質疑応答では、モニターからのアナウンサーの仕事内容などについての質問があり、両キャスターが丁寧に答えました。平石アナウンサーは自ら被災地に入って現地から生中継を担当した経験などを踏まえて、災害などの現場での対応などについて話を進めました。また、視聴率に関する質問に対しては、話題になっていることに対して突き進むことは視聴率に結びつく場合も多いが、その際にもチェック体制を何重にも敷いて様々なことに配慮している、というニュース制作の仕組みが語られました。さらに、きちんと裏とりをしないものは放送できないなど、情報の正確性を求めて、それがなされてはじめて放送されるということが語られました。

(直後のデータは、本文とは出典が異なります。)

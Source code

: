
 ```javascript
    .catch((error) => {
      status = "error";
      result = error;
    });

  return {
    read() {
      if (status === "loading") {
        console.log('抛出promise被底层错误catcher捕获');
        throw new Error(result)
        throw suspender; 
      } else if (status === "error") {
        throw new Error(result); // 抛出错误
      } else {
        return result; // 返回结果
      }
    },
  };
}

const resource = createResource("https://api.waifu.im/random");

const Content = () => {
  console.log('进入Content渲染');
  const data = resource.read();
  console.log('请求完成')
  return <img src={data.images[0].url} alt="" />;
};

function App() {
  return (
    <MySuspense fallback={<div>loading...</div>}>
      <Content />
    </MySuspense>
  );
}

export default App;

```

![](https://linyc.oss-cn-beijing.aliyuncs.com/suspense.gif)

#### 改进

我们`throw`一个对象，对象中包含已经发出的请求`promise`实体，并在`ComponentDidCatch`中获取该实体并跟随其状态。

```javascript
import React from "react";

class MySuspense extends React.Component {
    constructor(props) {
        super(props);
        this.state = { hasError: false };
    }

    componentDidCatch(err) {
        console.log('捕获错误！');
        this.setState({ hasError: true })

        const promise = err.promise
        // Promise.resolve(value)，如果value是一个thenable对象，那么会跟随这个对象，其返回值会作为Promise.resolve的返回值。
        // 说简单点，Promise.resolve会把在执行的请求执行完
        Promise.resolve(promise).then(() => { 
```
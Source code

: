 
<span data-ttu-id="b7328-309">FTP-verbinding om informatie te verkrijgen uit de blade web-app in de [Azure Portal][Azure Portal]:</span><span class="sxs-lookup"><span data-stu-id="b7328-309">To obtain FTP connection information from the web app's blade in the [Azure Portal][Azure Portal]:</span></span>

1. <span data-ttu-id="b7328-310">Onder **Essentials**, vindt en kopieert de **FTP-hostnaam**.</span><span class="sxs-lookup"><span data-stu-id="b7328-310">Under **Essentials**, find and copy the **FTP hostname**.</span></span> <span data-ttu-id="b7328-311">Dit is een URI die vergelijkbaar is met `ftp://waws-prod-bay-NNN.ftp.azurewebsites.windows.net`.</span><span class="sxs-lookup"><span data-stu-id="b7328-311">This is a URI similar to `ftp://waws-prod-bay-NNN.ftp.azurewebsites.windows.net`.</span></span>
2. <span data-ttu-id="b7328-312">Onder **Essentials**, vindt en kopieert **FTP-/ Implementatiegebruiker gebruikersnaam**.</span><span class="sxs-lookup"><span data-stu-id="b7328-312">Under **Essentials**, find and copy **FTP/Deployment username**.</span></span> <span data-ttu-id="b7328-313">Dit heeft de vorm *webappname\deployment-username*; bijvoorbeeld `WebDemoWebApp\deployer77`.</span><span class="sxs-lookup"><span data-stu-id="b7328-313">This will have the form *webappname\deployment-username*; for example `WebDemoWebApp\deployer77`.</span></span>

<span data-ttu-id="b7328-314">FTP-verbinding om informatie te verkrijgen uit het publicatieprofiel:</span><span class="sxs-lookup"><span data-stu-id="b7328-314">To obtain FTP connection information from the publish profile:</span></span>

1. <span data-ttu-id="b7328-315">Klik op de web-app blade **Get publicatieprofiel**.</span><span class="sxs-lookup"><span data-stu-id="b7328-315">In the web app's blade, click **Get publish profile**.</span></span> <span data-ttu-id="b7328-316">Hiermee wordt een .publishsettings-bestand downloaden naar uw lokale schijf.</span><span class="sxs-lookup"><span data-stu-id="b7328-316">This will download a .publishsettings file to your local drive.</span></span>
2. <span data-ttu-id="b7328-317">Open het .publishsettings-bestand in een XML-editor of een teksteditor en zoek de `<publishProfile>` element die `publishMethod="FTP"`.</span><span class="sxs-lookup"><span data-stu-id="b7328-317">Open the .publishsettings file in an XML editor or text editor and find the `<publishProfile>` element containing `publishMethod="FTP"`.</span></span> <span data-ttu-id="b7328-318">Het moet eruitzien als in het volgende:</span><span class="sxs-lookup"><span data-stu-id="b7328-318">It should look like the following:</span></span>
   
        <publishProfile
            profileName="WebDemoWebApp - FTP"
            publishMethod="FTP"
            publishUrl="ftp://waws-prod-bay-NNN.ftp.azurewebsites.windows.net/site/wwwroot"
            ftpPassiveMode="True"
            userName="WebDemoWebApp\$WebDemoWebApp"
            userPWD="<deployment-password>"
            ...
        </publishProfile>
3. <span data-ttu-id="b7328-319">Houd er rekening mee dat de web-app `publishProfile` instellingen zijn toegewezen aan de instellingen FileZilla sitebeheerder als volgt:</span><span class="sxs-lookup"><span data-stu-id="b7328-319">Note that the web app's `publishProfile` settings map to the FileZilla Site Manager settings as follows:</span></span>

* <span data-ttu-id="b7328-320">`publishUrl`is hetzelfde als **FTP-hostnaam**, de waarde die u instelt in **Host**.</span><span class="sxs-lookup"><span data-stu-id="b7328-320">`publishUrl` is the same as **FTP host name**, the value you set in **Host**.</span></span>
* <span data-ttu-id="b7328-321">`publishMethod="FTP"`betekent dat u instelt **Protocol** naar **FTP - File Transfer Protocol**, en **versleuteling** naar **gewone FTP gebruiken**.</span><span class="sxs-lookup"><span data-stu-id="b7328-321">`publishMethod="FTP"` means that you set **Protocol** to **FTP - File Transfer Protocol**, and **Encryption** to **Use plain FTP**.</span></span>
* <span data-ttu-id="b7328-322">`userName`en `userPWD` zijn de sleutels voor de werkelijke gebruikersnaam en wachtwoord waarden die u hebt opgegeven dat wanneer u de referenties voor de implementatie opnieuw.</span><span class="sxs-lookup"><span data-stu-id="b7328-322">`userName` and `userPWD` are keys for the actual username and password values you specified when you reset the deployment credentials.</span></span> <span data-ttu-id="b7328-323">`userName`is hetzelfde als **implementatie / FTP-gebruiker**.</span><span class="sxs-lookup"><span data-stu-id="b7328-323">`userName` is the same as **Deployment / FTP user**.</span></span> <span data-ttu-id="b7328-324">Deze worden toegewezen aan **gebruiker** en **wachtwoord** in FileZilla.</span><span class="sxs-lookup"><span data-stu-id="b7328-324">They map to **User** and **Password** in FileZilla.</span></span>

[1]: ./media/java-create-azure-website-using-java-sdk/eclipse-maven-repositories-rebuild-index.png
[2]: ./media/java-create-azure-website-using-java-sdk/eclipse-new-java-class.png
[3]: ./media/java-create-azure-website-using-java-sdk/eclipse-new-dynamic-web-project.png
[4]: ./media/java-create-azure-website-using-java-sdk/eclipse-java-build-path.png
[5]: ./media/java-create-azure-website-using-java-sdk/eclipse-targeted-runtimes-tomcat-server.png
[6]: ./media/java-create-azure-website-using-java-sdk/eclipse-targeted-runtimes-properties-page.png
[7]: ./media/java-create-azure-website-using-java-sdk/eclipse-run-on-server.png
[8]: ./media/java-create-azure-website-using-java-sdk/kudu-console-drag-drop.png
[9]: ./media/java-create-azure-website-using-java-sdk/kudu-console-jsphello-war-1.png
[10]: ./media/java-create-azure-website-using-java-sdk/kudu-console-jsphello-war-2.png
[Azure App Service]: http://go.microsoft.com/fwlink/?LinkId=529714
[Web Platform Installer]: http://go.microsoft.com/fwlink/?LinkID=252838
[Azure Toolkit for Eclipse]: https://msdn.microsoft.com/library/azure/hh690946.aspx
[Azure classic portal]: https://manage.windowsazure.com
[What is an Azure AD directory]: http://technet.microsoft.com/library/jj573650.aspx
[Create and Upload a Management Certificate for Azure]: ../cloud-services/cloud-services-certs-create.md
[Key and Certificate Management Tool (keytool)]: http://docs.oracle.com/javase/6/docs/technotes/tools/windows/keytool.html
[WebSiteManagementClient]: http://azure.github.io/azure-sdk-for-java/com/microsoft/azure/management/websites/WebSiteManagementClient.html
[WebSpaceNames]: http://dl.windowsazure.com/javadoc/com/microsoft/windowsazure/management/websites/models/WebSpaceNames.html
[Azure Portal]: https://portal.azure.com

この後情報番組の企画を立ててみようというコーナーに移りました。各モニターと委員、テレビ朝日担当者が4つの班に分かれて「情報番組の企画を立ててみよう」というテーマでグループワークを行ないました。各班それぞれ、企画を立て、模造紙に書き込んでホワイトボードの前で順番に発表しました。
まず、C班が地方のことをメインに伝えようということで、『うちの県にも来てくれ』というタイトルのテレビ番組を考えました。地方の工芸品、イベント、景色などを紹介し、各県がそれぞれに持ち回りで宣伝するという番組で、紹介したものをすぐに買える仕組みとか、毎日リレー方式で日本各地を紹介して進めていくと地方活性にもなるという企画でした。
B班は『ニュースの参考書』。視聴者の方々からその日のニュースに関してSNSなどで意見を募集し、それらについて模型を用いて説明するような番組です。キャスターは司会進行役が1人か2人。説明は専門家を招き視聴者と同じ目線でわからない単語に関して突っ込むという番組です。
D班の番組は「人生を豊かにする番組」というコンセプトを掲げ、人生という尺度で見た場合大事になる情報を与える番組としました。受験勉強だけでなく、若者に勇気ややる気を与える番組ということです。
A班は『ニュースと歩く』というタイトルの番組。家族向けの旅番組とちょっとしたニュースを組み合わせるものです。最初にニュースを15分間くらいやって、その後メインの旅番組にするというもので、毎週の出演者は地域出身の人や、その地域の人にする、放送はテレビとラジオ双方で連動してやることでテレビがないところにいる人も聞こえるというアイデアを取り入れました。
この後それぞれの企画に関し、太田プロデューサーから批評と助言が述べられ、ラジオとテレビの連動やインターネットテレビのあり方などについても制作者の立場から説明されました。
最後に汐見委員長から、「BPOは放送倫理と番組向上のための組織である。その中でも青少年委員会は“番組向上”に力を入れており、どうしたら良い番組を作れるのかを常に考えている。そのために視聴者の皆さんの意見を制作者に届けるなど、視聴者と放送局を太いパイプでつなごうという考えを持っている」との感想が述べられ、4時間半にわたる会議が終了しました。